Freshness and the daily crawl

Last reviewed 2026-06-11.

The daily crawl

A crawl runs every 24 hours. Each pass enumerates every active job_board, pulls the listing index, fetches detail HTML for new IDs, and enriches via the AI extraction pipeline (skills, salary, role category, experience level).

Rollup refresh schedule

  • Rollups (role_hiring_weekly, company_hiring_weekly, skill_weekly) recompute the same night the crawl completes.
  • Each row carries a refreshed_at timestamp that drives the as-of date on every entity page (Phase 0).

Why we show the as-of date

Strategy Rule §3: last-updated + as-of-date on every page. The <LastUpdated>component reads the rollup's refreshed_at, renders it inside a <time dateTime>tag (machine-readable), and the page's JSON-LD dateModified field matches. Together these give Google a freshness signal it can actually trust.

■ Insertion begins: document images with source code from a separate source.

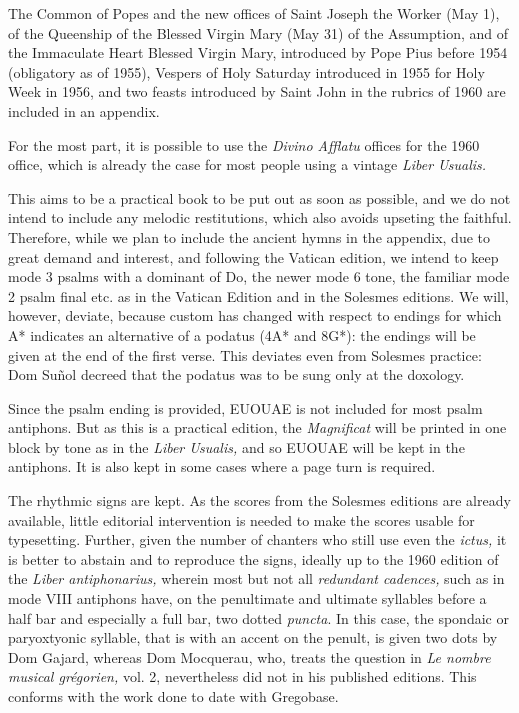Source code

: \begin{enpars}
The Common of Popes and the new offices of Saint Joseph the Worker (May 1), of the Queenship of the Blessed Virgin Mary (May 31) of the Assumption, and of the Immaculate Heart Blessed Virgin Mary, introduced by Pope Pius  before 1954 (obligatory as of 1955), Vespers of Holy Saturday introduced in 1955 for Holy Week in 1956, and two feasts introduced by Saint John  in the rubrics of 1960 are included in an appendix.

For the most part, it is possible to use the \textit{Divino Afflatu} offices for the 1960 office, which is already the case for most people using a vintage \textit{Liber Usualis.}

This aims to be a practical book to be put out as soon as possible, and we do not intend to include any melodic restitutions, which also avoids upseting the faithful. Therefore, while we plan to include the ancient hymns in the appendix, due to great demand and interest, and following the Vatican edition, we intend to keep mode 3 psalms with a dominant of Do, the newer mode 6 tone, the familiar mode 2 psalm final etc. as in the Vatican Edition and in the Solesmes editions. We will, however, deviate, because custom has changed with respect to endings for which A* indicates an alternative of a podatus (4A* and 8G*): the endings will be given at the end of the first verse. This deviates even from Solesmes practice: Dom Suñol decreed that the podatus was to be sung only at the doxology.

Since the psalm ending is provided, EUOUAE is not included for most psalm antiphons. But as this is a practical edition, the \textit{Magnificat} will be printed in one block by tone as in the \textit{Liber Usualis,} and so EUOUAE will be kept in the antiphons. It is also kept in some cases where a page turn is required.

The rhythmic signs are kept. As the scores from the Solesmes editions are already available, little editorial intervention is needed to make the scores usable for typesetting. Further, given the number of chanters who still use even the \textit{ictus,}  it is better to abstain and to reproduce the signs, ideally up to the 1960 edition of the \textit{Liber antiphonarius,} wherein most but not all \textit{redundant cadences,} such as in mode VIII antiphons have, on the penultimate and ultimate syllables before a half bar and especially a full bar, two dotted \textit{puncta}. In this case, the spondaic or paryoxtyonic syllable, that is with an accent on the penult, is given two dots by Dom Gajard, whereas Dom Mocquerau, who, treats the question in \textit{Le nombre musical grégorien,} vol. 2, nevertheless did not in his published editions. This conforms with the work done to date with Gregobase.


\end{enpars}
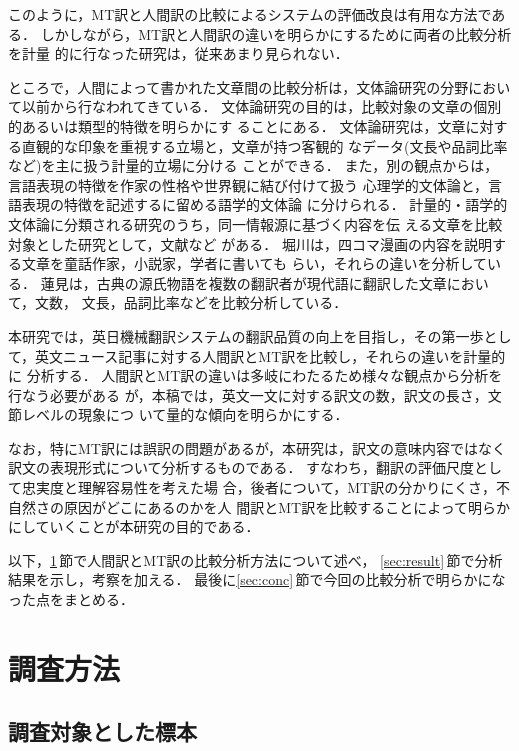 このように，MT訳と人間訳の比較によるシステムの評価改良は有用な方法である．
しかしながら，MT訳と人間訳の違いを明らかにするために両者の比較分析を計量
的に行なった研究は，従来あまり見られない．

ところで，人間によって書かれた文章間の比較分析は，文体論研究の分野におい
て以前から行なわれてきている\cite{Yamaguchi79}．
文体論研究の目的は，比較対象の文章の個別的あるいは類型的特徴を明らかにす
ることにある．
文体論研究は，文章に対する直観的な印象を重視する立場と，文章が持つ客観的
なデータ(文長や品詞比率など)を主に扱う計量的立場\cite{Hatano65}に分ける
ことができる．
また，別の観点からは，言語表現の特徴を作家の性格や世界観に結び付けて扱う
心理学的文体論と，言語表現の特徴を記述するに留める語学的文体論
\cite{Kabashima63}に分けられる． 
計量的・語学的文体論に分類される研究のうち，同一情報源に基づく内容を伝
える文章を比較対象とした研究として，文献\cite{Horikawa79,Hasumi91}など
がある．
堀川は，四コマ漫画の内容を説明する文章を童話作家，小説家，学者に書いても
らい，それらの違いを分析している．
蓮見は，古典の源氏物語を複数の翻訳者が現代語に翻訳した文章において，文数，
文長，品詞比率などを比較分析している．

本研究では，英日機械翻訳システムの翻訳品質の向上を目指し，その第一歩とし
て，英文ニュース記事に対する人間訳とMT訳を比較し，それらの違いを計量的に
分析する．
人間訳とMT訳の違いは多岐にわたるため様々な観点から分析を行なう必要がある
が，本稿では，英文一文に対する訳文の数，訳文の長さ，文節レベルの現象につ
いて量的な傾向を明らかにする．

なお，特にMT訳には誤訳の問題があるが，本研究は，訳文の意味内容ではなく
訳文の表現形式について分析するものである．
すなわち，翻訳の評価尺度として忠実度と理解容易性\cite{Nagao85}を考えた場
合，後者について，MT訳の分かりにくさ，不自然さの原因がどこにあるのかを人
間訳とMT訳を比較することによって明らかにしていくことが本研究の目的である．

以下，\ref{sec:method}\,節で人間訳とMT訳の比較分析方法について述べ，
\ref{sec:result}\,節で分析結果を示し，考察を加える．
最後に\ref{sec:conc}\,節で今回の比較分析で明らかになった点をまとめる．


\section{調査方法}
\label{sec:method}

\subsection{調査対象とした標本}
\label{sec:method:corpus}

What happens on a failed crawl

If the daily crawl fails for a specific job_board, its rows keep their last-good refreshed_at and the entity page surfaces an older timestamp. The daily-ops dashboard tracks board-level staleness so failures don't go unnoticed.

See it on a live page

  • /stacks/typescript— the “Updated” line under the demand-share card reads from the rollup's refreshed_at.
  • /sitemap.xml — every URL carries a <lastmod> sourced from the same timestamps.